• The problem
Keep the pictures out while you transcribe the listing below exactly.

• Information
++++++++

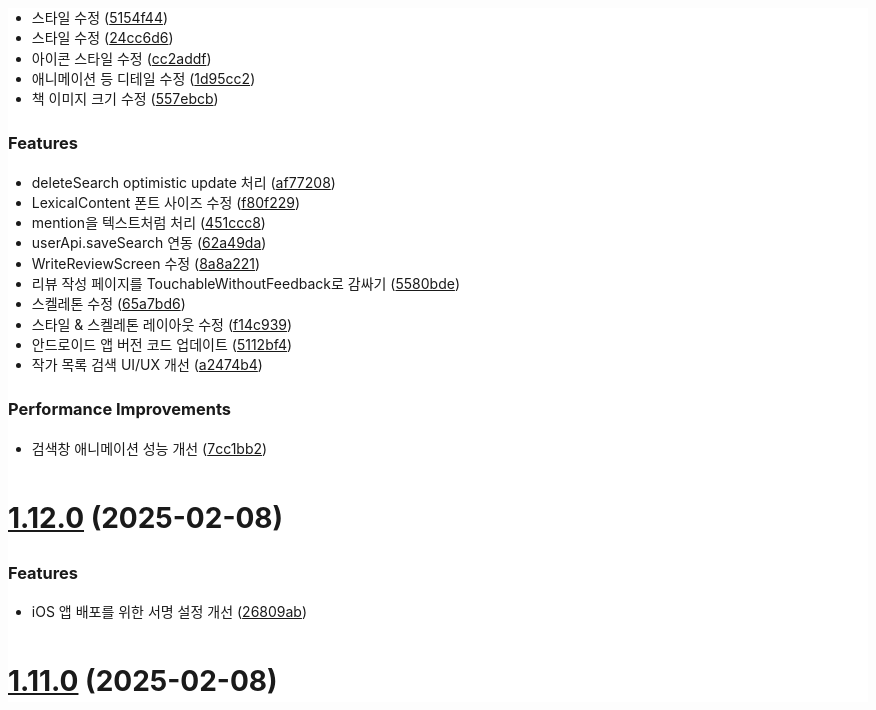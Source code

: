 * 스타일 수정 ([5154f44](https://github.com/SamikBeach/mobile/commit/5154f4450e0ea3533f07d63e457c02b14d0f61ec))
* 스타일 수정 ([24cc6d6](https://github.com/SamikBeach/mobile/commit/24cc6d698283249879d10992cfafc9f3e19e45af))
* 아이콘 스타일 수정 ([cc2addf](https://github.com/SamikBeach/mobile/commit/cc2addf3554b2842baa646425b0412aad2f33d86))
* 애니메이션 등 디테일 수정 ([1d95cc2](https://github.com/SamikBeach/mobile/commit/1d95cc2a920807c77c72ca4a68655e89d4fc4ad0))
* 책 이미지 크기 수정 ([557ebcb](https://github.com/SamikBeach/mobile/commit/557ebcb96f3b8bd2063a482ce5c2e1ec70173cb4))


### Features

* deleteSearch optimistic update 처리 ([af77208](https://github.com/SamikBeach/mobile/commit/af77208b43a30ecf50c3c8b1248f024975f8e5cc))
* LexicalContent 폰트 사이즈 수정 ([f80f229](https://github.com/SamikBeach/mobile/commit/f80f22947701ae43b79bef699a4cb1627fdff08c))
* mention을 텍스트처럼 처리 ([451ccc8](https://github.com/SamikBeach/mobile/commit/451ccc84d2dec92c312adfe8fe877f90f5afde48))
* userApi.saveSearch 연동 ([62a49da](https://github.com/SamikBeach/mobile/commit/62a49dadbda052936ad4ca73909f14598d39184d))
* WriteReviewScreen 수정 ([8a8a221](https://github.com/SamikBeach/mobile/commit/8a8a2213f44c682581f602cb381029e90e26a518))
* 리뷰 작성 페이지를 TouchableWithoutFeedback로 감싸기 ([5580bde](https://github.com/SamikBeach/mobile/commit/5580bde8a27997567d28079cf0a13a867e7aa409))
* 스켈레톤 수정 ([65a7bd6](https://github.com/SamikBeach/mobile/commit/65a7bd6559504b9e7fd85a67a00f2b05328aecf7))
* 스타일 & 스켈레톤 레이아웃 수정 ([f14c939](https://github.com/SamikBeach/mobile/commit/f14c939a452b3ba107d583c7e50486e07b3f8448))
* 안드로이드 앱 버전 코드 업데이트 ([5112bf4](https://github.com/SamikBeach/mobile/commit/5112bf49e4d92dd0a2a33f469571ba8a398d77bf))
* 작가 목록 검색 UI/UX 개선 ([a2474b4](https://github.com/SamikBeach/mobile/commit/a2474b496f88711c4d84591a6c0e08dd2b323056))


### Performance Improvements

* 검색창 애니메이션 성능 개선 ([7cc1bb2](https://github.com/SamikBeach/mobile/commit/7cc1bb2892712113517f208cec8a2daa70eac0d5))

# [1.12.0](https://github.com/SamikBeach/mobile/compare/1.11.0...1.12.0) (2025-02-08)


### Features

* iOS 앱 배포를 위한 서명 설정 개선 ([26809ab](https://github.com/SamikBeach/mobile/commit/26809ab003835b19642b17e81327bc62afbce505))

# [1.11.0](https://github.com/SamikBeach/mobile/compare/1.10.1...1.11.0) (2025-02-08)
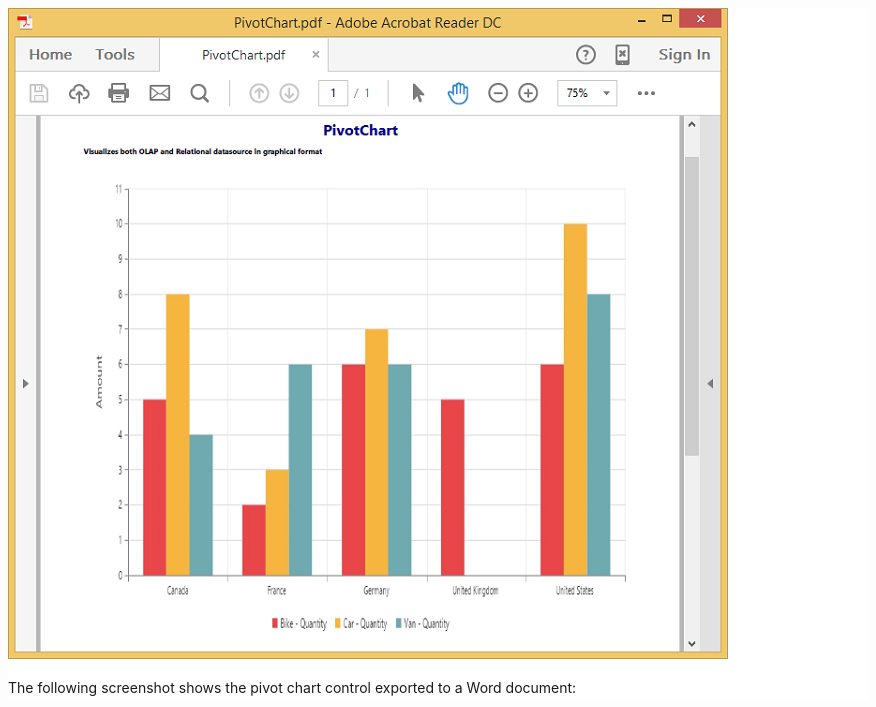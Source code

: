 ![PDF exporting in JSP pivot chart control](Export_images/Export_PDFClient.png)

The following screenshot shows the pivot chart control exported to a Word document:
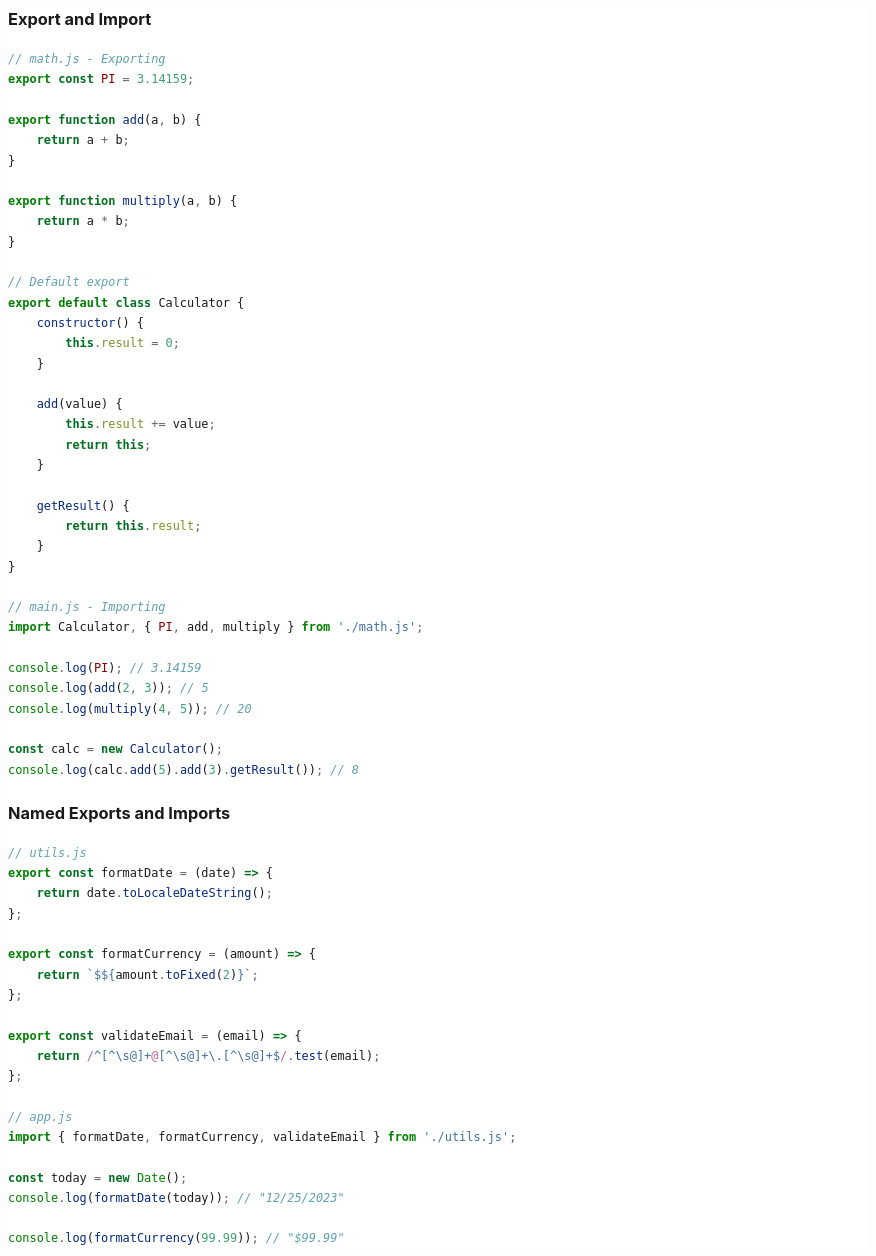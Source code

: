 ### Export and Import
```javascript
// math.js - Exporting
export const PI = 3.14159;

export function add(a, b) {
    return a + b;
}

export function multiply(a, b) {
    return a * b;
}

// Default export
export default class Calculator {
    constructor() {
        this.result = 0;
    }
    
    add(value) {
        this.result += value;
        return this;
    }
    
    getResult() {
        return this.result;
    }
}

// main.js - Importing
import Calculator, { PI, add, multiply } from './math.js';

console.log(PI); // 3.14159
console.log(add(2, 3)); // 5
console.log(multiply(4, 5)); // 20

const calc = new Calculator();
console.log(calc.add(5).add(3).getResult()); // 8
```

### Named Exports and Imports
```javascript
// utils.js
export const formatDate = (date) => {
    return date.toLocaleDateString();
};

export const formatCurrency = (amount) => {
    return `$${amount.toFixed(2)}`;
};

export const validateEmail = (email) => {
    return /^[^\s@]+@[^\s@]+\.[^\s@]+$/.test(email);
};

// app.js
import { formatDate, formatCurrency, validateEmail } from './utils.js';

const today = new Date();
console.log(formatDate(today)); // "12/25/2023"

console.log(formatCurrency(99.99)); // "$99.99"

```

++++++++

• Solution for this exercise
Source code

: * 스타일 수정 ([5154f44](https://github.com/SamikBeach/mobile/commit/5154f4450e0ea3533f07d63e457c02b14d0f61ec))
* 스타일 수정 ([24cc6d6](https://github.com/SamikBeach/mobile/commit/24cc6d698283249879d10992cfafc9f3e19e45af))
* 아이콘 스타일 수정 ([cc2addf](https://github.com/SamikBeach/mobile/commit/cc2addf3554b2842baa646425b0412aad2f33d86))
* 애니메이션 등 디테일 수정 ([1d95cc2](https://github.com/SamikBeach/mobile/commit/1d95cc2a920807c77c72ca4a68655e89d4fc4ad0))
* 책 이미지 크기 수정 ([557ebcb](https://github.com/SamikBeach/mobile/commit/557ebcb96f3b8bd2063a482ce5c2e1ec70173cb4))


### Features

* deleteSearch optimistic update 처리 ([af77208](https://github.com/SamikBeach/mobile/commit/af77208b43a30ecf50c3c8b1248f024975f8e5cc))
* LexicalContent 폰트 사이즈 수정 ([f80f229](https://github.com/SamikBeach/mobile/commit/f80f22947701ae43b79bef699a4cb1627fdff08c))
* mention을 텍스트처럼 처리 ([451ccc8](https://github.com/SamikBeach/mobile/commit/451ccc84d2dec92c312adfe8fe877f90f5afde48))
* userApi.saveSearch 연동 ([62a49da](https://github.com/SamikBeach/mobile/commit/62a49dadbda052936ad4ca73909f14598d39184d))
* WriteReviewScreen 수정 ([8a8a221](https://github.com/SamikBeach/mobile/commit/8a8a2213f44c682581f602cb381029e90e26a518))
* 리뷰 작성 페이지를 TouchableWithoutFeedback로 감싸기 ([5580bde](https://github.com/SamikBeach/mobile/commit/5580bde8a27997567d28079cf0a13a867e7aa409))
* 스켈레톤 수정 ([65a7bd6](https://github.com/SamikBeach/mobile/commit/65a7bd6559504b9e7fd85a67a00f2b05328aecf7))
* 스타일 & 스켈레톤 레이아웃 수정 ([f14c939](https://github.com/SamikBeach/mobile/commit/f14c939a452b3ba107d583c7e50486e07b3f8448))
* 안드로이드 앱 버전 코드 업데이트 ([5112bf4](https://github.com/SamikBeach/mobile/commit/5112bf49e4d92dd0a2a33f469571ba8a398d77bf))
* 작가 목록 검색 UI/UX 개선 ([a2474b4](https://github.com/SamikBeach/mobile/commit/a2474b496f88711c4d84591a6c0e08dd2b323056))


### Performance Improvements

* 검색창 애니메이션 성능 개선 ([7cc1bb2](https://github.com/SamikBeach/mobile/commit/7cc1bb2892712113517f208cec8a2daa70eac0d5))

# [1.12.0](https://github.com/SamikBeach/mobile/compare/1.11.0...1.12.0) (2025-02-08)


### Features

* iOS 앱 배포를 위한 서명 설정 개선 ([26809ab](https://github.com/SamikBeach/mobile/commit/26809ab003835b19642b17e81327bc62afbce505))

# [1.11.0](https://github.com/SamikBeach/mobile/compare/1.10.1...1.11.0) (2025-02-08)
Source code

: ![PDF exporting in JSP pivot chart control](Export_images/Export_PDFClient.png)

The following screenshot shows the pivot chart control exported to a Word document:
Source code

: ### Export and Import
```javascript
// math.js - Exporting
export const PI = 3.14159;

export function add(a, b) {
    return a + b;
}

export function multiply(a, b) {
    return a * b;
}

// Default export
export default class Calculator {
    constructor() {
        this.result = 0;
    }
    
    add(value) {
        this.result += value;
        return this;
    }
    
    getResult() {
        return this.result;
    }
}

// main.js - Importing
import Calculator, { PI, add, multiply } from './math.js';

console.log(PI); // 3.14159
console.log(add(2, 3)); // 5
console.log(multiply(4, 5)); // 20

const calc = new Calculator();
console.log(calc.add(5).add(3).getResult()); // 8
```

### Named Exports and Imports
```javascript
// utils.js
export const formatDate = (date) => {
    return date.toLocaleDateString();
};

export const formatCurrency = (amount) => {
    return `$${amount.toFixed(2)}`;
};

export const validateEmail = (email) => {
    return /^[^\s@]+@[^\s@]+\.[^\s@]+$/.test(email);
};

// app.js
import { formatDate, formatCurrency, validateEmail } from './utils.js';

const today = new Date();
console.log(formatDate(today)); // "12/25/2023"

console.log(formatCurrency(99.99)); // "$99.99"

```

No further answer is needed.